SECTION I. The importance of a good Education. 1. I CONSIDER a human soul, without education, like marble in the quarry: which shows none of its inherent beauties, until the skill of the polisher fetches out the colours, makes the surface shine, and discovers every ornamental cloud, spot, and vein, that runs through the body of it. Education, after the same manner, when it works upon a noble mind, draws out to view every latent viriue and perfection, which, without such helps, are never able to make their appearance.

2. If my reader will give me leave to change the allusion so soon upon him, I shall make use of the same instance to illustrate the force of education, which Aristotle has brought to explain his doctrine of substantial forms, when he tells us that a statue lies hid in a block of marble; and that the art of the statuary only clears away the superfluous matter, and removes the rubbish.

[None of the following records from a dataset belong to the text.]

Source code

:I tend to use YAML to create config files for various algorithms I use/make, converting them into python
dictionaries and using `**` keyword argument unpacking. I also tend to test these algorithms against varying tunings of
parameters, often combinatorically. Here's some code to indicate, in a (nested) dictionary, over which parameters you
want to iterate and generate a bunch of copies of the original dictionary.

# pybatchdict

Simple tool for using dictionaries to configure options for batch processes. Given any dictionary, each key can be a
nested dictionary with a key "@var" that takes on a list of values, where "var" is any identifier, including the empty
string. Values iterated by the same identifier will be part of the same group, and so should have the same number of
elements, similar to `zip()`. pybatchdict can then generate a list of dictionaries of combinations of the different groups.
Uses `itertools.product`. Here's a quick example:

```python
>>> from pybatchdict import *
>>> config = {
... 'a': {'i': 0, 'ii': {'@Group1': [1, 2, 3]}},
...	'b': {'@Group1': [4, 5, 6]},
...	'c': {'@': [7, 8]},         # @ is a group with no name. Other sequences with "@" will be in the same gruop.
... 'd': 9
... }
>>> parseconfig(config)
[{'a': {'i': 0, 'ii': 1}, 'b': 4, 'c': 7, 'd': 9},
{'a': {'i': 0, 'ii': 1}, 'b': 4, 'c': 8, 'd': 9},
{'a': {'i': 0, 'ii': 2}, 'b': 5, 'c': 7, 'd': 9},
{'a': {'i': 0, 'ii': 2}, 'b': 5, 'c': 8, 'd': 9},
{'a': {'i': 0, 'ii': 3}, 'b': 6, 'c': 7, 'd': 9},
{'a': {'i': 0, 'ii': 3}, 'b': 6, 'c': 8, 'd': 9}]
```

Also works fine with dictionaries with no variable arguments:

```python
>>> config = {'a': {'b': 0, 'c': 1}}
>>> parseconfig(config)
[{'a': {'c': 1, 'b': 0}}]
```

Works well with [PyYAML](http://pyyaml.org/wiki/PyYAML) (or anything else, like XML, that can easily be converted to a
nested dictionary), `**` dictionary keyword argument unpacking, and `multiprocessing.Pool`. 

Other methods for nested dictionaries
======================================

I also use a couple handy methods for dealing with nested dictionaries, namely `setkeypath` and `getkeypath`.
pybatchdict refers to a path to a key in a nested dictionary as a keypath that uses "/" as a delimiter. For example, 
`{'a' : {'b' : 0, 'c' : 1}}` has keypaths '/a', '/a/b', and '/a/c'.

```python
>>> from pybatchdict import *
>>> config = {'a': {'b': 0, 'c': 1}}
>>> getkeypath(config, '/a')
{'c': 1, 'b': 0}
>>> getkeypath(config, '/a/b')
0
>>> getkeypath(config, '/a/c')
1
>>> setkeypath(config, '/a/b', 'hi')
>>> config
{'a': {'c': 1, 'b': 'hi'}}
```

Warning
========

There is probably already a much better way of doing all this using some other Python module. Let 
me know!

The figure is in the stone, and the sculptor only finds it.

3. What sculpture is to a block of marble, education is to a human soul. The philosopher, the saint, or the hero, the wise, the good, or the great man, very often lies hid and concealed in a plebeian, which a proper education might have disinterred, and have brought to light. I am therefore much delighted with read. ing the accounts of savage nations; and with contemplating those virtues which are wild and uncultivated : to see courage exerting itself in fierceness, resolution in obstinacy, wisdom in cunning, patience in sullenness and despair.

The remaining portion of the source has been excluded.